Palms are one of the most common and almost easiest plants grown in Australia outdoors. However, growing a palm indoor presents a few challenges. Here is a quick guide on how to care for your palms as we approach the colder months.
Most palms thrive in bright to medium indirect light. Depending on the palm variety, some palms like the European Fan Palm and Cardboard Palm can tolerate full sun in bright positions.
As we approach the colder months and have less day light, it is worth checking whether your palms are receiving enough light. Similar to being overwatered, a few signs that your palm is not receiving enough light include:
1. Soil constantly remains damp or wet
2. Fronds are yellowing or have brown blemishes
3. Little to no growth
Palms loves lots of water as most palm species originates from the tropics. However, that does not mean they like to be water-logged. Making sure that your palm is not sitting in water and its soil is dry out between watering is very important to the health of your plant.

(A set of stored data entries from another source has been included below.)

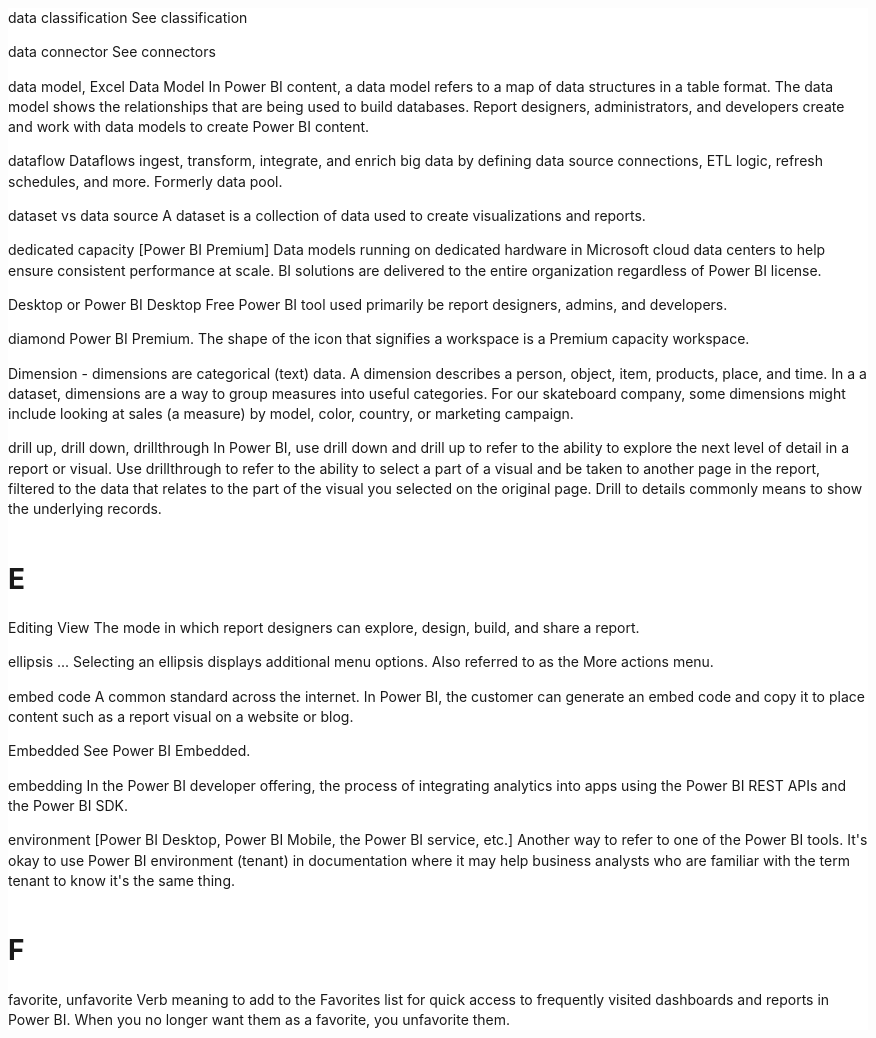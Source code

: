 data classification See classification

data connector See connectors

data model, Excel Data Model In Power BI content, a data model refers to a map of data structures in a table format. The data model shows the relationships that are being used to build databases. Report designers, administrators, and developers create and work with data models to create Power BI content.

dataflow Dataflows ingest, transform, integrate, and enrich big data by defining data source connections, ETL logic, refresh schedules, and more. Formerly data pool.

dataset vs data source A dataset is a collection of data used to create visualizations and reports.

dedicated capacity [Power BI Premium] Data models running on dedicated hardware in Microsoft cloud data centers to help ensure consistent performance at scale. BI solutions are delivered to the entire organization regardless of Power BI license.

Desktop or Power BI Desktop Free Power BI tool used primarily be report designers, admins, and developers.

diamond Power BI Premium. The shape of the icon that signifies a workspace is a Premium capacity workspace.

Dimension - dimensions are categorical (text) data. A dimension describes a person, object, item, products, place, and time. In a a dataset, dimensions are a way to group measures into useful categories. For our skateboard company, some dimensions might include looking at sales (a measure) by model, color, country, or marketing campaign.

drill up, drill down, drillthrough In Power BI, use drill down and drill up to refer to the ability to explore the next level of detail in a report or visual. Use drillthrough to refer to the ability to select a part of a visual and be taken to another page in the report, filtered to the data that relates to the part of the visual you selected on the original page. Drill to details commonly means to show the underlying records.

# E
Editing View The mode in which report designers can explore, design, build, and share a report.

ellipsis ...
Selecting an ellipsis displays additional menu options. Also referred to as the More actions menu.

embed code A common standard across the internet. In Power BI, the customer can generate an embed code and copy it to place content such as a report visual on a website or blog.

Embedded See Power BI Embedded.

embedding In the Power BI developer offering, the process of integrating analytics into apps using the Power BI REST APIs and the Power BI SDK.

environment [Power BI Desktop, Power BI Mobile, the Power BI service, etc.] Another way to refer to one of the Power BI tools. It's okay to use Power BI environment (tenant) in documentation where it may help business analysts who are familiar with the term tenant to know it's the same thing.

# F
favorite, unfavorite Verb meaning to add to the Favorites list for quick access to frequently visited dashboards and reports in Power BI. When you no longer want them as a favorite, you unfavorite them.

This plant family love well-draining soil, such as, a slightly sandy or bark-like soil. If your palm starts to struggle with signs of being waterlogged, an easy solution is to repot it with some cacti and succulent mix to improve drainage.
One of the most common conditions for palms grown indoors is a lack of humidity. If you happen to turn the heater on, misting, grouping your indoor plants or a turning on a humidifier can help avoid brown foliage on your palm.
Palms are more susceptible to pests when grown indoors. If you see little white fluff on your palm, chances are it has attracted mealy bugs. Application and reapplication of organic products, such as, neem oil can help exterminate these pests.
Also, if your plant is heavily infested with pests, it is better off to cut the individual frond first before conducting pest control.